Assignment
Among the lines of the entries below, count those containing the word "количеством" and answer with the number only.

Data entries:
---*---

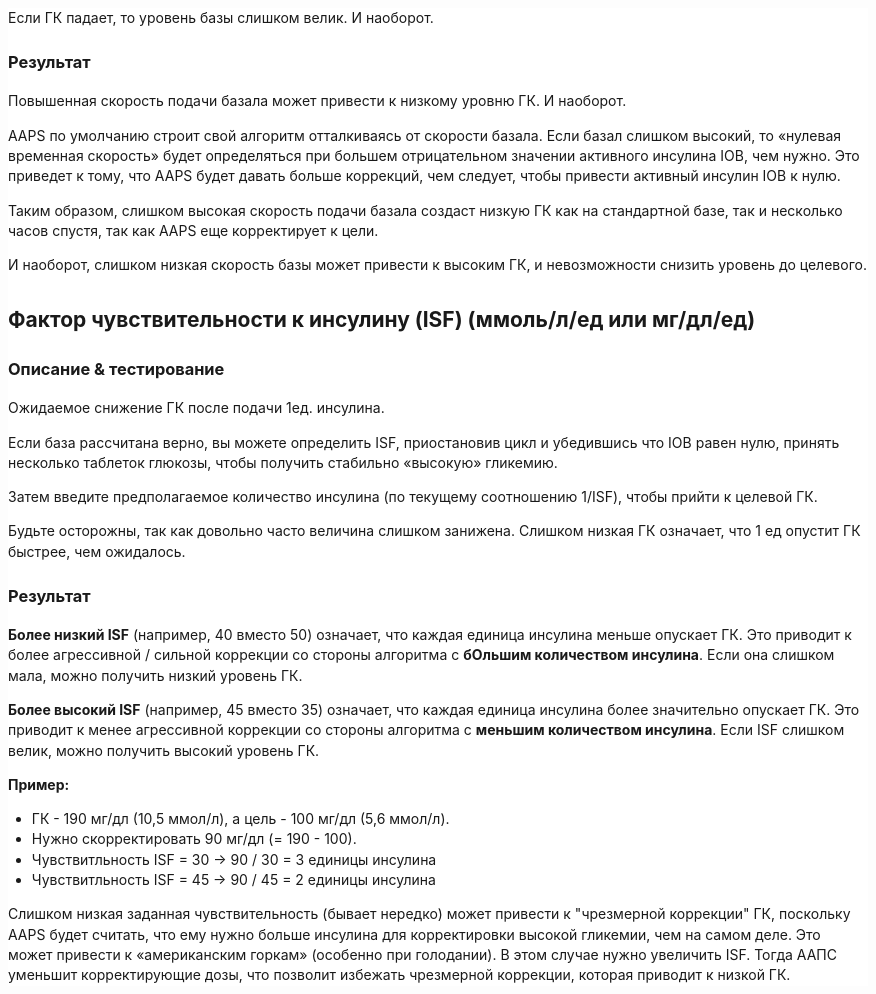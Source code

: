 Если ГК падает, то уровень базы слишком велик. И наоборот.

### Результат

Повышенная скорость подачи базала может привести к низкому уровню ГК. И наоборот.

AAPS по умолчанию строит свой алгоритм отталкиваясь от скорости базала. Если базал слишком высокий, то «нулевая временная скорость» будет определяться при большем отрицательном значении активного инсулина IOB, чем нужно. Это приведет к тому, что AAPS будет давать больше коррекций, чем следует, чтобы привести активный инсулин IOB к нулю.

Таким образом, слишком высокая скорость подачи базала создаст низкую ГК как на стандартной базе, так и несколько часов спустя, так как AAPS еще корректирует к цели.

И наоборот, слишком низкая скорость базы может привести к высоким ГК, и невозможности снизить уровень до целевого.

## Фактор чувствительности к инсулину (ISF) (ммоль/л/ед или мг/дл/ед)

### Описание & тестирование

Ожидаемое снижение ГК после подачи 1ед. инсулина.

Если база рассчитана верно, вы можете определить ISF, приостановив цикл и убедившись что IOB равен нулю, принять несколько таблеток глюкозы, чтобы получить стабильно «высокую» гликемию.

Затем введите предполагаемое количество инсулина (по текущему соотношению 1/ISF), чтобы прийти к целевой ГК.

Будьте осторожны, так как довольно часто величина слишком занижена. Слишком низкая ГК означает, что 1 ед опустит ГК быстрее, чем ожидалось.

### Результат

**Более низкий ISF** (например, 40 вместо 50) означает, что каждая единица инсулина меньше опускает ГК. Это приводит к более агрессивной / сильной коррекции со стороны алгоритма с **бОльшим количеством инсулина**. Если она слишком мала, можно получить низкий уровень ГК.

**Более высокий ISF** (например, 45 вместо 35) означает, что каждая единица инсулина более значительно опускает ГК. Это приводит к менее агрессивной коррекции со стороны алгоритма с **меньшим количеством инсулина**. Если ISF слишком велик, можно получить высокий уровень ГК.

**Пример:**

- ГК - 190 мг/дл (10,5 ммол/л), а цель - 100 мг/дл (5,6 ммол/л). 
- Нужно скорректировать 90 мг/дл (= 190 - 100).
- Чувствитльность ISF = 30 -> 90 / 30 = 3 единицы инсулина
- Чувствитльность ISF = 45 -> 90 / 45 = 2 единицы инсулина

Слишком низкая заданная чувствительность (бывает нередко) может привести к "чрезмерной коррекции" ГК, поскольку AAPS будет считать, что ему нужно больше инсулина для корректировки высокой гликемии, чем на самом деле. Это может привести к «американским горкам» (особенно при голодании). В этом случае нужно увеличить ISF. Тогда ААПС уменьшит корректирующие дозы, что позволит избежать чрезмерной коррекции, которая приводит к низкой ГК.
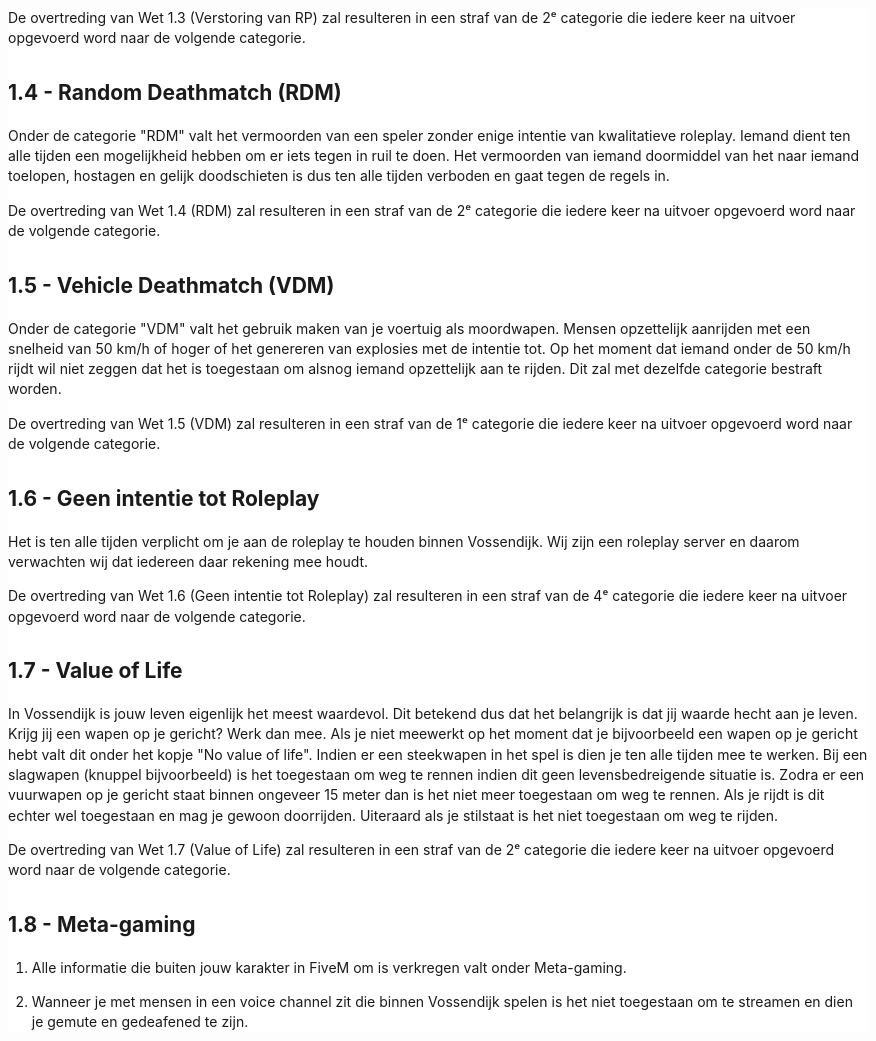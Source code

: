 De overtreding van Wet 1.3 (Verstoring van RP) zal resulteren in een straf van de 2ᵉ categorie die iedere keer na uitvoer opgevoerd word naar de volgende categorie.

## 1.4 - Random Deathmatch (RDM)

Onder de categorie "RDM" valt het vermoorden van een speler zonder enige intentie van kwalitatieve roleplay. Iemand dient ten alle tijden een mogelijkheid hebben om er iets tegen in ruil te doen.
Het vermoorden van iemand doormiddel van het naar iemand toelopen, hostagen en gelijk doodschieten is dus ten alle tijden verboden en gaat tegen de regels in.

De overtreding van Wet 1.4 (RDM) zal resulteren in een straf van de 2ᵉ categorie die iedere keer na uitvoer opgevoerd word naar de volgende categorie.

## 1.5 - Vehicle Deathmatch (VDM)

Onder de categorie "VDM" valt het gebruik maken van je voertuig als moordwapen. Mensen opzettelijk aanrijden met een snelheid van 50 km/h of hoger of het genereren van explosies met de intentie tot.
Op het moment dat iemand onder de 50 km/h rijdt wil niet zeggen dat het is toegestaan om alsnog iemand opzettelijk aan te rijden. Dit zal met dezelfde categorie bestraft worden.

De overtreding van Wet 1.5 (VDM) zal resulteren in een straf van de 1ᵉ categorie die iedere keer na uitvoer opgevoerd word naar de volgende categorie.

## 1.6 - Geen intentie tot Roleplay

Het is ten alle tijden verplicht om je aan de roleplay te houden binnen Vossendijk. Wij zijn een roleplay server en daarom verwachten wij dat iedereen daar rekening mee houdt.

De overtreding van Wet 1.6 (Geen intentie tot Roleplay) zal resulteren in een straf van de 4ᵉ categorie die iedere keer na uitvoer opgevoerd word naar de volgende categorie.

## 1.7 - Value of Life 

In Vossendijk is jouw leven eigenlijk het meest waardevol. Dit betekend dus dat het belangrijk is dat jij waarde hecht aan je leven.
Krijg jij een wapen op je gericht? Werk dan mee. Als je niet meewerkt op het moment dat je bijvoorbeeld een wapen op je gericht hebt valt dit onder het kopje "No value of life". Indien er een steekwapen in het spel is dien je ten alle tijden mee te werken. Bij een slagwapen (knuppel bijvoorbeeld) is het toegestaan om weg te rennen indien dit geen levensbedreigende situatie is. Zodra er een vuurwapen op je gericht staat binnen ongeveer 15 meter dan is het niet meer toegestaan om weg te rennen. Als je rijdt is dit echter wel toegestaan en mag je gewoon doorrijden. Uiteraard als je stilstaat is het niet toegestaan om weg te rijden.

De overtreding van Wet 1.7 (Value of Life) zal resulteren in een straf van de 2ᵉ categorie die iedere keer na uitvoer opgevoerd word naar de volgende categorie.

## 1.8 - Meta-gaming

1. Alle informatie die buiten jouw karakter in FiveM om is verkregen valt onder Meta-gaming. 

2. Wanneer je met mensen in een voice channel zit die binnen Vossendijk spelen is het niet toegestaan om te streamen en dien je gemute en gedeafened te zijn.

---*---

Finished exercise
2